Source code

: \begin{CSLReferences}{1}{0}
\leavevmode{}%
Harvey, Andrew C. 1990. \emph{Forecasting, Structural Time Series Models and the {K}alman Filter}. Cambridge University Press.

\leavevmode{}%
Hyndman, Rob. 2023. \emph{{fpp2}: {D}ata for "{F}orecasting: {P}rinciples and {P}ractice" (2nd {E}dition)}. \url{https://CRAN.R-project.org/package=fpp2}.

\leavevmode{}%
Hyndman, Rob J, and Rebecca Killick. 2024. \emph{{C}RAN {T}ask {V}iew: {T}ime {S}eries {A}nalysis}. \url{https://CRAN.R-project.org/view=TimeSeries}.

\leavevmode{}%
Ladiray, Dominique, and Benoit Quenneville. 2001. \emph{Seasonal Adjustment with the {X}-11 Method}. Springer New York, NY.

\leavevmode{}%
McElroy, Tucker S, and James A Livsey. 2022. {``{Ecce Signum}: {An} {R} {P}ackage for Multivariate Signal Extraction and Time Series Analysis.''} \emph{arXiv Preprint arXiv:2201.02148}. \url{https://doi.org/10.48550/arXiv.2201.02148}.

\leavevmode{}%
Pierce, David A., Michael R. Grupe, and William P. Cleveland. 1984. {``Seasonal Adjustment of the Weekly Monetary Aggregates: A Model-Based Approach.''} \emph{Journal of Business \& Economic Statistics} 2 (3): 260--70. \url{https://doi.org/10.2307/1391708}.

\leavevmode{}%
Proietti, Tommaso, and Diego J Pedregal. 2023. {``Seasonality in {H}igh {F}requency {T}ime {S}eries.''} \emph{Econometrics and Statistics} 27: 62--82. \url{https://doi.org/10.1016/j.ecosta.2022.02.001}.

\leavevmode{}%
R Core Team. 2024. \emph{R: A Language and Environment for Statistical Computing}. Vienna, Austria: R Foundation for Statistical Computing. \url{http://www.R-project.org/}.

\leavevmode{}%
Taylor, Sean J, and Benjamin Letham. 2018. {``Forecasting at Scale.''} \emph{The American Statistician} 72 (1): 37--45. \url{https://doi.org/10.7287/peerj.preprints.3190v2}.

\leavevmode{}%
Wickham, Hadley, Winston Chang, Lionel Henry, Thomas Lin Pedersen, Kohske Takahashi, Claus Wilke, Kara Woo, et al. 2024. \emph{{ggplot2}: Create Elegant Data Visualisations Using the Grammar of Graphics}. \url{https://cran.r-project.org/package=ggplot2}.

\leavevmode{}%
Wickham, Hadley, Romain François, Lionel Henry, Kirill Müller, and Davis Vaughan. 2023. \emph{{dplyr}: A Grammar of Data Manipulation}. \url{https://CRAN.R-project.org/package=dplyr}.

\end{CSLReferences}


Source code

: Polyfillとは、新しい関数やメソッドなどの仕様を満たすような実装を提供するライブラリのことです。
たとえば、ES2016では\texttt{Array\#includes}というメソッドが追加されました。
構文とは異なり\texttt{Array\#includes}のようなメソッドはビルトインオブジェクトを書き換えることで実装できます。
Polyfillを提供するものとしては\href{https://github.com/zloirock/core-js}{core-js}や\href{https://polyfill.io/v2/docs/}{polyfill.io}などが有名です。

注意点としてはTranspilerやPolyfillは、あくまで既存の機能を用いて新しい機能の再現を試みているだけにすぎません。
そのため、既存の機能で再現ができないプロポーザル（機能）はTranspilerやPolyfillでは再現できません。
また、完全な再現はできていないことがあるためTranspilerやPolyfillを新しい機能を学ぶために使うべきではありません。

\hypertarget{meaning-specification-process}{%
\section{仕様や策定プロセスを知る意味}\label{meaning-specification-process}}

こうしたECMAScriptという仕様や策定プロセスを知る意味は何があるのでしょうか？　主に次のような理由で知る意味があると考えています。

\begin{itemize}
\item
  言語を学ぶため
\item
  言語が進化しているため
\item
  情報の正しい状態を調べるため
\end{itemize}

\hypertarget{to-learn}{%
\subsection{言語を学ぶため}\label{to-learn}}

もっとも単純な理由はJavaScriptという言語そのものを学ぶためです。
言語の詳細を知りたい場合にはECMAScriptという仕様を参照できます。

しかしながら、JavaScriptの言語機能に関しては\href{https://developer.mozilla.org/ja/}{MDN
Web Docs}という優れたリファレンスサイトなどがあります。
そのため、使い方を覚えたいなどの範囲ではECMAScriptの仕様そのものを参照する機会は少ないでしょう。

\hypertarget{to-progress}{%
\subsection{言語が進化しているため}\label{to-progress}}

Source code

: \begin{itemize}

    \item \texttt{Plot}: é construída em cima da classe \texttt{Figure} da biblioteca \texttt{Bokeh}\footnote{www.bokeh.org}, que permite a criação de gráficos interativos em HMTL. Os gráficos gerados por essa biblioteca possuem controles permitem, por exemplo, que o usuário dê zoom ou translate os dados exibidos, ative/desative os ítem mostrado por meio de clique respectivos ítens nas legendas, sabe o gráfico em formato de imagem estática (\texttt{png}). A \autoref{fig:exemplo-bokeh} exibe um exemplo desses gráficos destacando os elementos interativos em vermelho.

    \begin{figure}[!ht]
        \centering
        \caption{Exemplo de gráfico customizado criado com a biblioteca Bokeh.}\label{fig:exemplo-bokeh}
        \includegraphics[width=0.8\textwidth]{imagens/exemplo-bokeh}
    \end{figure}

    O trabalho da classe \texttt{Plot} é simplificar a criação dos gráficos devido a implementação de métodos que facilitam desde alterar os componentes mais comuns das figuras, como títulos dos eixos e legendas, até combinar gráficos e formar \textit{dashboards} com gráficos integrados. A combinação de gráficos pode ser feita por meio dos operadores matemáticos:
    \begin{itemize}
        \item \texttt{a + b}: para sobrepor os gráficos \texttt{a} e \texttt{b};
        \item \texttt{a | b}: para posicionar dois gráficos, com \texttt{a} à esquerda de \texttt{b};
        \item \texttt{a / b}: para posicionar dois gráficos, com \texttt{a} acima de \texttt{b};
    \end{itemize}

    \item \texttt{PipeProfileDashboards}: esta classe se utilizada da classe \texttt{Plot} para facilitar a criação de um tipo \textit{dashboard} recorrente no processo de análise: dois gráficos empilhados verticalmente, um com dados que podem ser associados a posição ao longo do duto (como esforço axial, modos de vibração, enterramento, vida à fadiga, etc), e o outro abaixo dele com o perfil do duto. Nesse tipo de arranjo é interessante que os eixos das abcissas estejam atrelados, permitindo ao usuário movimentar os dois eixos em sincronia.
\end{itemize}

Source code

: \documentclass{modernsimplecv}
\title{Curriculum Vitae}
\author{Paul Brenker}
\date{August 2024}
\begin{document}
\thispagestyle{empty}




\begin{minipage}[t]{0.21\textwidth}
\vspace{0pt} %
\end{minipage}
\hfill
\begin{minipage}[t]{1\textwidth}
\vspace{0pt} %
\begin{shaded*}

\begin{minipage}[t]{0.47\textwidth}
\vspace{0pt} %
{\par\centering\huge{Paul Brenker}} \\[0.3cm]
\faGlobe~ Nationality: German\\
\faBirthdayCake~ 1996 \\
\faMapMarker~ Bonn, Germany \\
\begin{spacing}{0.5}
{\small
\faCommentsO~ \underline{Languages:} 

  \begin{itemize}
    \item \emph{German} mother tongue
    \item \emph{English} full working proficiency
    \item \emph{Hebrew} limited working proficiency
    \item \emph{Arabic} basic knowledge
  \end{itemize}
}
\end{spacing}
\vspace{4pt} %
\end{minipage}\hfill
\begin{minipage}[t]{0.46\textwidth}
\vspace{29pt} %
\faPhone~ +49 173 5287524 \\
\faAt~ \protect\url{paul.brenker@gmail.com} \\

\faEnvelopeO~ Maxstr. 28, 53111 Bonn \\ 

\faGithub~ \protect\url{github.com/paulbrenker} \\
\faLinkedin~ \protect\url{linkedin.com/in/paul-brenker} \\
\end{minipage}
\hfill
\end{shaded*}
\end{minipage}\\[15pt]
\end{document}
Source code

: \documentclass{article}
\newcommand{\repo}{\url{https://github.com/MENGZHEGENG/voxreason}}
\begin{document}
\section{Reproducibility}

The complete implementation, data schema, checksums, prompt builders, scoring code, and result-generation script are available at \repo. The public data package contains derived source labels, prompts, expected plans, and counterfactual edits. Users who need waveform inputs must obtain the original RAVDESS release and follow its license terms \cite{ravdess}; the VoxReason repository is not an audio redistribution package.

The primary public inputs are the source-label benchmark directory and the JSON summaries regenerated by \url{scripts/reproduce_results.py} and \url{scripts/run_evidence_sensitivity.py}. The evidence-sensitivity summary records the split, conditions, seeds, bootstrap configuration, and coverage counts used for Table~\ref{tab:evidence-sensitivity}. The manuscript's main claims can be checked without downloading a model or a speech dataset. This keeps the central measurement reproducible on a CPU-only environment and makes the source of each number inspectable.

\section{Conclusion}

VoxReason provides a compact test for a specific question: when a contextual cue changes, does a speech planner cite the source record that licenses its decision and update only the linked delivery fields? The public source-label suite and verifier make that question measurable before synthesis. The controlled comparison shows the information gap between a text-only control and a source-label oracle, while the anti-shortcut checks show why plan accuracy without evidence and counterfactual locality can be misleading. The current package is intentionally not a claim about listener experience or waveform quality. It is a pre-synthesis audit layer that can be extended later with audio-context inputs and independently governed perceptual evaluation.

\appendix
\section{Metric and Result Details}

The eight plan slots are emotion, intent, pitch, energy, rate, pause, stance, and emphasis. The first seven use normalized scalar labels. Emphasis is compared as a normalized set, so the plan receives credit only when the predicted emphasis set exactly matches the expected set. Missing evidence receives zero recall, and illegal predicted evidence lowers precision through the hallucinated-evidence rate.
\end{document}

◆ Directions for this task
Determine how many lines in the listing above hold the string "centering", then write only the number.

◆ Solution for this exercise
2